_INSTRUCTIONS TO FOLLOW_
Using the records underneath, tally the lines where the word "months" appears and please give only the count.

(Saved data entries)
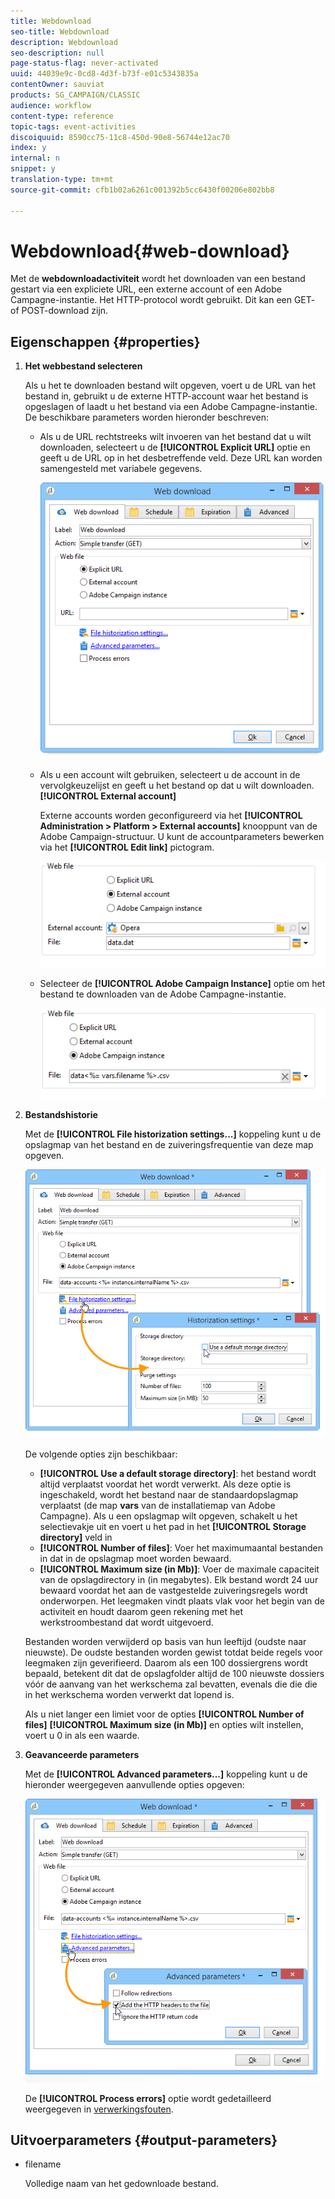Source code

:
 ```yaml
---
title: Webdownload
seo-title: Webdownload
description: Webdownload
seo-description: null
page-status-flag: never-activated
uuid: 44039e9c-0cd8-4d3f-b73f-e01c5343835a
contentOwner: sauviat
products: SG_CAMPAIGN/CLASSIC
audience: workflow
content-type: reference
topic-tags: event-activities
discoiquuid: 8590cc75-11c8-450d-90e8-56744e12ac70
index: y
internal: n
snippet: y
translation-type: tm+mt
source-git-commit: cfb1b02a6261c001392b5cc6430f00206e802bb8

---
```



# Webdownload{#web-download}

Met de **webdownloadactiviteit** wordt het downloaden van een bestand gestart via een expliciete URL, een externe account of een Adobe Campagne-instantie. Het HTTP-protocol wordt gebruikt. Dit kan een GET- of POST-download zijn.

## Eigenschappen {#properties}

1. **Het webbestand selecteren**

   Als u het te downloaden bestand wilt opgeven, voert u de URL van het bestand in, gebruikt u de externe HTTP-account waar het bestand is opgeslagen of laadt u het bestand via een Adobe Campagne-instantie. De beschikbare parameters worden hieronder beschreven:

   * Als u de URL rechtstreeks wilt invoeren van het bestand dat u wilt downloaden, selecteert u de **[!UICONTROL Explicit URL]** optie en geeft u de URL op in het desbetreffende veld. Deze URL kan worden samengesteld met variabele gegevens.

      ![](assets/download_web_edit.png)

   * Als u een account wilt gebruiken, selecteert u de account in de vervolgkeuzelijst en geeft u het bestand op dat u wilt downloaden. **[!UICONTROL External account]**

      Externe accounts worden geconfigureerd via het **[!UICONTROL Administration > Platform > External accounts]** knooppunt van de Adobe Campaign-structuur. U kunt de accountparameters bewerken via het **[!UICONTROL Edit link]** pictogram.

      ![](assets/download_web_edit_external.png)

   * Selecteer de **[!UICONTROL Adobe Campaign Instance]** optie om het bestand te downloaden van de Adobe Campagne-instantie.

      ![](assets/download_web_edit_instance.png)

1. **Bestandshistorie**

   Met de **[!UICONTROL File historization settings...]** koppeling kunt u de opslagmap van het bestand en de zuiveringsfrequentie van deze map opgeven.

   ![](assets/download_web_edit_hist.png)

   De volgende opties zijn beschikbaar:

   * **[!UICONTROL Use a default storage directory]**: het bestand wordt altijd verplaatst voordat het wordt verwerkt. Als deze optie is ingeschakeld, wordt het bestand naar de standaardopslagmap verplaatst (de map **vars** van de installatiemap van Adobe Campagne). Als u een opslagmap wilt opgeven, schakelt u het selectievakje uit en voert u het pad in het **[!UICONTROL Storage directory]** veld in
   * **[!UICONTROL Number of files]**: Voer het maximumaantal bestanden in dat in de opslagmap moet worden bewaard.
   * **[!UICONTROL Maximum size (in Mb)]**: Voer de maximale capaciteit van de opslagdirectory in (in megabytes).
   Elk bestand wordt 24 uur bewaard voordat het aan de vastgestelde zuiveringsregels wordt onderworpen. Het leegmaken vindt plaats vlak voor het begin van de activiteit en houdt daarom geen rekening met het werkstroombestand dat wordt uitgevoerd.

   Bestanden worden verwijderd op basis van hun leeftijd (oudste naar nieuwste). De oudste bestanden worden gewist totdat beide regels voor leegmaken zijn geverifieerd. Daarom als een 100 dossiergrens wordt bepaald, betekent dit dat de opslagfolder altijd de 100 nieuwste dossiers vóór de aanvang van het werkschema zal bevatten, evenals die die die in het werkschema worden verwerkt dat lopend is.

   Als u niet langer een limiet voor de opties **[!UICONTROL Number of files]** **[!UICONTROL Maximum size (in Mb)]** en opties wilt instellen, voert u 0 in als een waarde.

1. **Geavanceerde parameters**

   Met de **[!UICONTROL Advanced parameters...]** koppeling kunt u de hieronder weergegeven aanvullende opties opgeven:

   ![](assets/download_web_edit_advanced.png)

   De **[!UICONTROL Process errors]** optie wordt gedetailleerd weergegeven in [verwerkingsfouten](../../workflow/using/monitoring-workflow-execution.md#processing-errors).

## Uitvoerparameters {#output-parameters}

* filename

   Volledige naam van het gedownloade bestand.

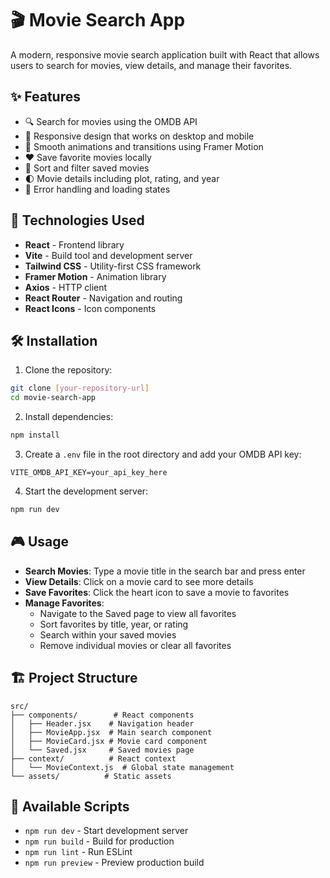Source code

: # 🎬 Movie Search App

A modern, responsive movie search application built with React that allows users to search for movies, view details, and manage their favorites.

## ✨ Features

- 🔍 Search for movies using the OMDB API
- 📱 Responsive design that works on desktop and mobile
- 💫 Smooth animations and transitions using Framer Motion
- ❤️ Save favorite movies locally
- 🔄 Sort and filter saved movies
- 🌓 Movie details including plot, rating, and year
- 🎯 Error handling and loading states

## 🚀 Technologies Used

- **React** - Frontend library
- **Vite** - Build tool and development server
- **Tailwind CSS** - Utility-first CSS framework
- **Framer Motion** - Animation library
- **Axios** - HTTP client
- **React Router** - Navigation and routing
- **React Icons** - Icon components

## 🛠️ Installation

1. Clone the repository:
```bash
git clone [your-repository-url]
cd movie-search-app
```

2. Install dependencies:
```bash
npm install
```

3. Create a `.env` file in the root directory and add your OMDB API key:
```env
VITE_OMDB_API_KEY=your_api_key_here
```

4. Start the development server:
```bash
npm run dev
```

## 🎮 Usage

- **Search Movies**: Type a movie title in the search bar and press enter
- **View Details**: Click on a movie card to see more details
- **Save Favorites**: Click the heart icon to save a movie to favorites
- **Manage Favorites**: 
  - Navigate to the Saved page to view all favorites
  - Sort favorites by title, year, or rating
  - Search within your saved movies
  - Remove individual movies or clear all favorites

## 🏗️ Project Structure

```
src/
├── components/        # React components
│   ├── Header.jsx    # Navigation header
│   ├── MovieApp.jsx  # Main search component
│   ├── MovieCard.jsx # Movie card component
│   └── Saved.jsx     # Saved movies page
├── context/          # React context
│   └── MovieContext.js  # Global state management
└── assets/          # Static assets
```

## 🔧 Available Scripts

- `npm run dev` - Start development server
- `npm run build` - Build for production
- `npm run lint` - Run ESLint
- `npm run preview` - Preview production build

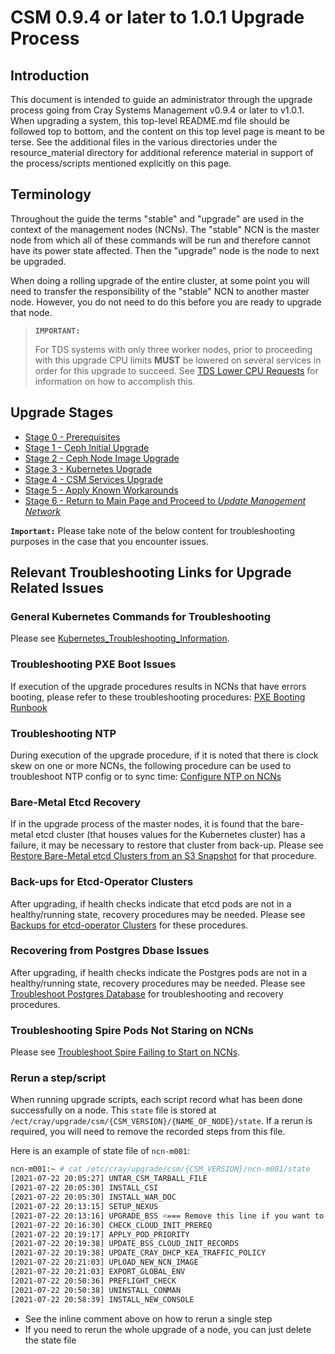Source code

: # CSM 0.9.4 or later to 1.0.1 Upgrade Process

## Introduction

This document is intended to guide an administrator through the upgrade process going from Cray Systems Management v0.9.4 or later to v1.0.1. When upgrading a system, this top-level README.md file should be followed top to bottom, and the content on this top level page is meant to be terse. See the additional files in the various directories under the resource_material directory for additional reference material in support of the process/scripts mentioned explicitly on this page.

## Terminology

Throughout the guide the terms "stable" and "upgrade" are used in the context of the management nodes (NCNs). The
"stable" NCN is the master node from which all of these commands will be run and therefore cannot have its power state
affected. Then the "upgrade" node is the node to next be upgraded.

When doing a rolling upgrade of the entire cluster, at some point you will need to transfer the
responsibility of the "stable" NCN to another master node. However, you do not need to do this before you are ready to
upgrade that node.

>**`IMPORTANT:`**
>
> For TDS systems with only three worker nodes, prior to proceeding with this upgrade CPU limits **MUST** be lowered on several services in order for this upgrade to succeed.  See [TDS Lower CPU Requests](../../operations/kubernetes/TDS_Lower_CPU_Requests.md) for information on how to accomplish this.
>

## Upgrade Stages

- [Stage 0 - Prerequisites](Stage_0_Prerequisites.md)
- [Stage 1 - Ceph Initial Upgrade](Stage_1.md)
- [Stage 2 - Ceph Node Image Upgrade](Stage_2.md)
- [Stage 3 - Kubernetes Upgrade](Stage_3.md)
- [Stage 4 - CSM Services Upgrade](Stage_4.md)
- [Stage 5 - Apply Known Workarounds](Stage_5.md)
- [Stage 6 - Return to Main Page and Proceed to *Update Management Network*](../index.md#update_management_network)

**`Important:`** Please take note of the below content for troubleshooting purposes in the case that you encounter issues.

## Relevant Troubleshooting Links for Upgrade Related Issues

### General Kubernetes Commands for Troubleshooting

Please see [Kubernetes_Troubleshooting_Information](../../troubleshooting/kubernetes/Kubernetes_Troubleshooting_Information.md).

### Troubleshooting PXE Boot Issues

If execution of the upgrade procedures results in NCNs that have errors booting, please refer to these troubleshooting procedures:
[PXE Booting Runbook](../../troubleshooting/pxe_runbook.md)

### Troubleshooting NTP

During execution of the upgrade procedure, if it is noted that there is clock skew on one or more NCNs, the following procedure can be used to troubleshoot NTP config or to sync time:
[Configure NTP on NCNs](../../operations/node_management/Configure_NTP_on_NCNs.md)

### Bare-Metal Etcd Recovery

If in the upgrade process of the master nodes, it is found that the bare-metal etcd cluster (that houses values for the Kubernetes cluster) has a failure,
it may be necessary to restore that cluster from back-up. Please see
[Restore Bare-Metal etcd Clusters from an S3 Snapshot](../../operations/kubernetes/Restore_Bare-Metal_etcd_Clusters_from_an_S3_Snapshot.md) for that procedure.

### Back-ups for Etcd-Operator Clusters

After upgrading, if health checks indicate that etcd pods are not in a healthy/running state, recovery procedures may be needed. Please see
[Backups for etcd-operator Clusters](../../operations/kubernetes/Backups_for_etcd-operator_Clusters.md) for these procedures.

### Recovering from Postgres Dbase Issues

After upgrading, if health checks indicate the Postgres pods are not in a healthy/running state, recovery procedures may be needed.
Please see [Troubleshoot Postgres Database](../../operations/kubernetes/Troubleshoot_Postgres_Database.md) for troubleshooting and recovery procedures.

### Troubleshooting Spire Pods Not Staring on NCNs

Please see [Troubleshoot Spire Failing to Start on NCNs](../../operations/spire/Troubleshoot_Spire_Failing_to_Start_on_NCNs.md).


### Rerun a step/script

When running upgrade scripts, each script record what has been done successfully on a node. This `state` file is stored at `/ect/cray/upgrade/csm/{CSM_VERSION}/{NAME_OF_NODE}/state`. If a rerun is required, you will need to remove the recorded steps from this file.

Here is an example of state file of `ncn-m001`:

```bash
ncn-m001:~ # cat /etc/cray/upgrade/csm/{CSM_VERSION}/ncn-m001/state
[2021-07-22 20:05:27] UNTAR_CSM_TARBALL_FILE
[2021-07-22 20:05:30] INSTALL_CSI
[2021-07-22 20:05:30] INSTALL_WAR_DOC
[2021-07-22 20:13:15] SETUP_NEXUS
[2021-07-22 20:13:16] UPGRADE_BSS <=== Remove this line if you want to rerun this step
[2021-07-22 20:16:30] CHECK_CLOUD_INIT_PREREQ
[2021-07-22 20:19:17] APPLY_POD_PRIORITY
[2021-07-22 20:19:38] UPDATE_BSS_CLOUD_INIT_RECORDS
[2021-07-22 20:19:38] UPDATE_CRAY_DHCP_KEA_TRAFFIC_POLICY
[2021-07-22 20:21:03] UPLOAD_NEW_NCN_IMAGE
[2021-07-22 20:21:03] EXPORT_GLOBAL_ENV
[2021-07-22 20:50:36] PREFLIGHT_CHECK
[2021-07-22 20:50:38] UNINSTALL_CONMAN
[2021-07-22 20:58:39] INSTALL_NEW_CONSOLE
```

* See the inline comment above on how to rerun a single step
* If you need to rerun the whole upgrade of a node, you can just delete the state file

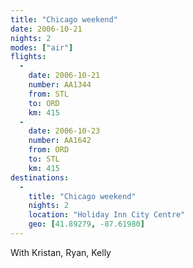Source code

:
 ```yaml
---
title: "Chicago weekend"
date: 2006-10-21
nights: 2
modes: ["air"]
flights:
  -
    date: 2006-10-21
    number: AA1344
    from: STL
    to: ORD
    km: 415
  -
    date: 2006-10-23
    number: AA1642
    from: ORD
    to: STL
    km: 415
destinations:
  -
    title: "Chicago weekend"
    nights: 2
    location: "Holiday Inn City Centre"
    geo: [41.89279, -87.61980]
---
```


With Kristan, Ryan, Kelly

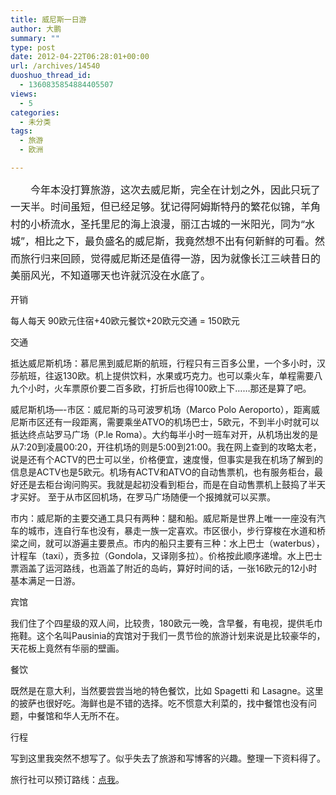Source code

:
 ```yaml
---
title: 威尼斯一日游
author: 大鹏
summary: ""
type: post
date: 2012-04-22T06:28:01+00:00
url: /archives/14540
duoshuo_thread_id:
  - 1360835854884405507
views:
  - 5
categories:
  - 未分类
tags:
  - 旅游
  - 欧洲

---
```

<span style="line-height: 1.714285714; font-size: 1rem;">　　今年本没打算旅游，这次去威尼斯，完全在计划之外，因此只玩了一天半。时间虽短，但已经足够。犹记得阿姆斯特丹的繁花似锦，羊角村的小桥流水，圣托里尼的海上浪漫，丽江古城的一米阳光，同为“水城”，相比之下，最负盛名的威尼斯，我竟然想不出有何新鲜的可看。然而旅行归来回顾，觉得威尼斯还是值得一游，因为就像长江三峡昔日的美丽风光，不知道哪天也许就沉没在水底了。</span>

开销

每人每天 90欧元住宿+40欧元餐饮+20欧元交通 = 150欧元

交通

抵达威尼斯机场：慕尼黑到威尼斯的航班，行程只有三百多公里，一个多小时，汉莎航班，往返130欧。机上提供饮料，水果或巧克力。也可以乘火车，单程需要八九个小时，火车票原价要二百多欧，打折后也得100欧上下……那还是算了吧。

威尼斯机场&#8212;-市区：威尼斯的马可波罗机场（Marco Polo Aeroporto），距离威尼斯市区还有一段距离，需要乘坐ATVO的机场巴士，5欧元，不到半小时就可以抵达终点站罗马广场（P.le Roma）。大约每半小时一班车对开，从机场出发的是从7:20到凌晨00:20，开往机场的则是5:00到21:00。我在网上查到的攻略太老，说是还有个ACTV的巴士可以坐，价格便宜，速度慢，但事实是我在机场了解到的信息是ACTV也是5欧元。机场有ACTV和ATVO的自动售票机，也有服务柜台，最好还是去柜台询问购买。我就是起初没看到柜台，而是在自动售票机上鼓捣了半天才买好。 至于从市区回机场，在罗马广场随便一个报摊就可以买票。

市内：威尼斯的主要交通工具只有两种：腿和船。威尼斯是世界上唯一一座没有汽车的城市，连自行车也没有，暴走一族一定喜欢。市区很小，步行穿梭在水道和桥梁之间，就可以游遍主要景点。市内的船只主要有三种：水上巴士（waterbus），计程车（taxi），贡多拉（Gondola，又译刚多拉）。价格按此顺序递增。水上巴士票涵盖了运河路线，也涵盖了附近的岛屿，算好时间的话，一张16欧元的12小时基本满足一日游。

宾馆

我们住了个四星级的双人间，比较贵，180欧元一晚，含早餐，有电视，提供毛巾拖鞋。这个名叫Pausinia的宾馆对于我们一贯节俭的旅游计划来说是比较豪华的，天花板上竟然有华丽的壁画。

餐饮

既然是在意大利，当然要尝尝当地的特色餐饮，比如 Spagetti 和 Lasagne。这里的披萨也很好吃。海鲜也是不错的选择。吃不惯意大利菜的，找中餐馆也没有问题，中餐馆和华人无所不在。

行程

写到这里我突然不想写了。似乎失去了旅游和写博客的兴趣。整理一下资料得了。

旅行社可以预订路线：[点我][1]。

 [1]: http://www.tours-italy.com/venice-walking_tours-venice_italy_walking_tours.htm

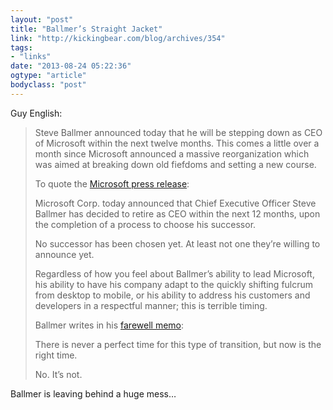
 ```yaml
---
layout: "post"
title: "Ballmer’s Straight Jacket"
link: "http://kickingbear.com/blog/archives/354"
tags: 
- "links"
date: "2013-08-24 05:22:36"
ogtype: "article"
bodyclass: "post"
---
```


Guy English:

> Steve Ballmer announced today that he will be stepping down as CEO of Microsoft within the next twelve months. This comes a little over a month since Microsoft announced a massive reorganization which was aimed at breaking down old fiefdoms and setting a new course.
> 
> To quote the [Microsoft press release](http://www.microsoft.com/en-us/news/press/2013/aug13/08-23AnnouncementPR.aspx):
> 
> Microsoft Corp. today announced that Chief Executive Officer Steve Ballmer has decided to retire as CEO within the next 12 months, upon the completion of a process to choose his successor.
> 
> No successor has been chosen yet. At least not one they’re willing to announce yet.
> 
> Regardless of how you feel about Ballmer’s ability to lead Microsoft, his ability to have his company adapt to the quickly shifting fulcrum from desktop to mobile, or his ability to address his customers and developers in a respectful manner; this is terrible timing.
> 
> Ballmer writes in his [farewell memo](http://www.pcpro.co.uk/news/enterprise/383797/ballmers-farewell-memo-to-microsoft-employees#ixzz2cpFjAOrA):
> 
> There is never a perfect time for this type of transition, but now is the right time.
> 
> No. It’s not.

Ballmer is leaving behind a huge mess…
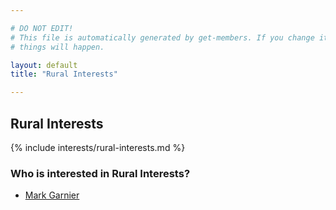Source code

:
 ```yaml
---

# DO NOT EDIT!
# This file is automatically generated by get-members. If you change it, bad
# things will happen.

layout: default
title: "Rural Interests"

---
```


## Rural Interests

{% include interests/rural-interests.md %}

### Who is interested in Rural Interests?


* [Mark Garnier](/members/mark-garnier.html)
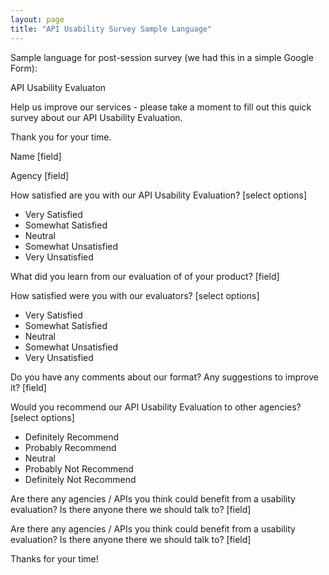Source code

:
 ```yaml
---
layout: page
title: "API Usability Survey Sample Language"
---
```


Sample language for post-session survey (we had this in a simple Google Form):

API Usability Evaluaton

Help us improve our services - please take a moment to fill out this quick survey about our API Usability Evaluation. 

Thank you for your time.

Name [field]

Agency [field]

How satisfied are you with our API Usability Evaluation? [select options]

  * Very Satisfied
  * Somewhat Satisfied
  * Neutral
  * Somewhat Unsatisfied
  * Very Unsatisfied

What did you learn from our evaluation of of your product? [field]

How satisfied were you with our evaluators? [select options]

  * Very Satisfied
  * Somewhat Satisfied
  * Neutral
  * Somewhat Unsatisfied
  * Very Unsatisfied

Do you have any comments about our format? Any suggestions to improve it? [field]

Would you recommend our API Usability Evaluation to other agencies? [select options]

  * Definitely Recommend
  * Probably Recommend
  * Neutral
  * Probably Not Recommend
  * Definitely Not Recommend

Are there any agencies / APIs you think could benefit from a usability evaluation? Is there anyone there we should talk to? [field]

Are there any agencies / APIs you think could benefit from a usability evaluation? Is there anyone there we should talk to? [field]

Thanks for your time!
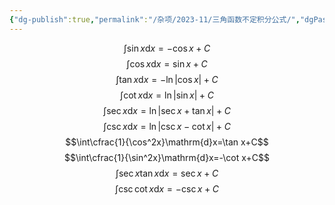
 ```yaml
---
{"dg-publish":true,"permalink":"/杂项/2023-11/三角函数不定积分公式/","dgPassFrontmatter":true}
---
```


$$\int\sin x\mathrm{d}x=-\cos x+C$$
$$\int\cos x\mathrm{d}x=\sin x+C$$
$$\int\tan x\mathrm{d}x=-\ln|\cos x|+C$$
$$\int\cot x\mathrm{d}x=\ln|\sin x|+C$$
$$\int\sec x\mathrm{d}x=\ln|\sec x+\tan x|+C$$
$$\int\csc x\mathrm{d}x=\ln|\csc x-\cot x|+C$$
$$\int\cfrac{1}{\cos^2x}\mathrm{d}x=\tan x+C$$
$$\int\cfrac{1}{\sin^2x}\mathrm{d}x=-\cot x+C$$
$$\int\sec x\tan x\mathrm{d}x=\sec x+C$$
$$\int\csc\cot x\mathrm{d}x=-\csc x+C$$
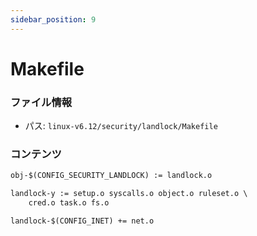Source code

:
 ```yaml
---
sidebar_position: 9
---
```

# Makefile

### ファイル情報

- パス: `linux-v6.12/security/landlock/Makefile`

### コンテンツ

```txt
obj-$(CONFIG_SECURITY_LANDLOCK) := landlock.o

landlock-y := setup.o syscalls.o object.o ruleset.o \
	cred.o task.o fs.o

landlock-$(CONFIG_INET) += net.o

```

_ANSWER SECTION_
2